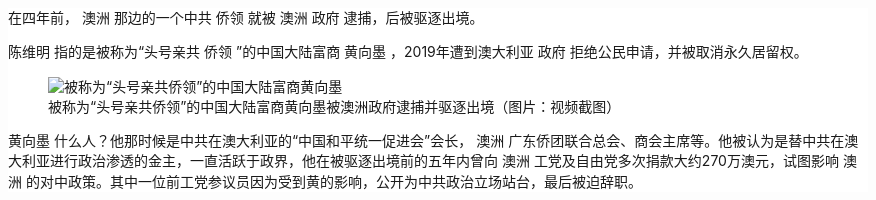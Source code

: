   </ok>
 </h2>
 <p>
  在四年前，
  <ok href="/term/1322">
   澳洲
  </ok>
  那边的一个中共
  <ok href="/term/210976">
   侨领
  </ok>
  就被
  <ok href="/term/1322">
   澳洲
  </ok>
  <ok href="/term/2772">
   政府
  </ok>
  逮捕，后被驱逐出境。
 </p>
 <p>
  <ok href="/term/97559">
   陈维明
  </ok>
  指的是被称为“头号亲共
  <ok href="/term/210976">
   侨领
  </ok>
  ”的中国大陆富商
  <ok href="/term/8100">
   黄向墨
  </ok>
  ，2019年遭到澳大利亚
  <ok href="/term/2772">
   政府
  </ok>
  拒绝公民申请，并被取消永久居留权。
 </p>
 <figure class="OImage__StyledFigure-sc-1lfley0-0 jWYblU">
  <img alt="被称为“头号亲共侨领”的中国大陆富商黄向墨" src="https://img.soundofhope.org/2023-06/1686778582817.jpg"/>
  <br/><figcaption>
   被称为“头号亲共侨领”的中国大陆富商黄向墨被澳洲政府逮捕并驱逐出境（图片：视频截图）
  </figcaption>
 </figure>
 <p>
  <ok href="/term/8100">
   黄向墨
  </ok>
  什么人？他那时候是中共在澳大利亚的“中国和平统一促进会”会长，
  <ok href="/term/1322">
   澳洲
  </ok>
  广东侨团联合总会、商会主席等。他被认为是替中共在澳大利亚进行政治渗透的金主，一直活跃于政界，他在被驱逐出境前的五年内曾向
  <ok href="/term/1322">
   澳洲
  </ok>
  工党及自由党多次捐款大约270万澳元，试图影响
  <ok href="/term/1322">
   澳洲
  </ok>
  的对中政策。其中一位前工党参议员因为受到黄的影响，公开为中共政治立场站台，最后被迫辞职。
 </p>
 <p>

YOUR ASSIGNMENT:
All lines above that hold the string "figure" should be copied.

ANSWER BOX:
 <figure class="OImage__StyledFigure-sc-1lfley0-0 jWYblU">
 </figure>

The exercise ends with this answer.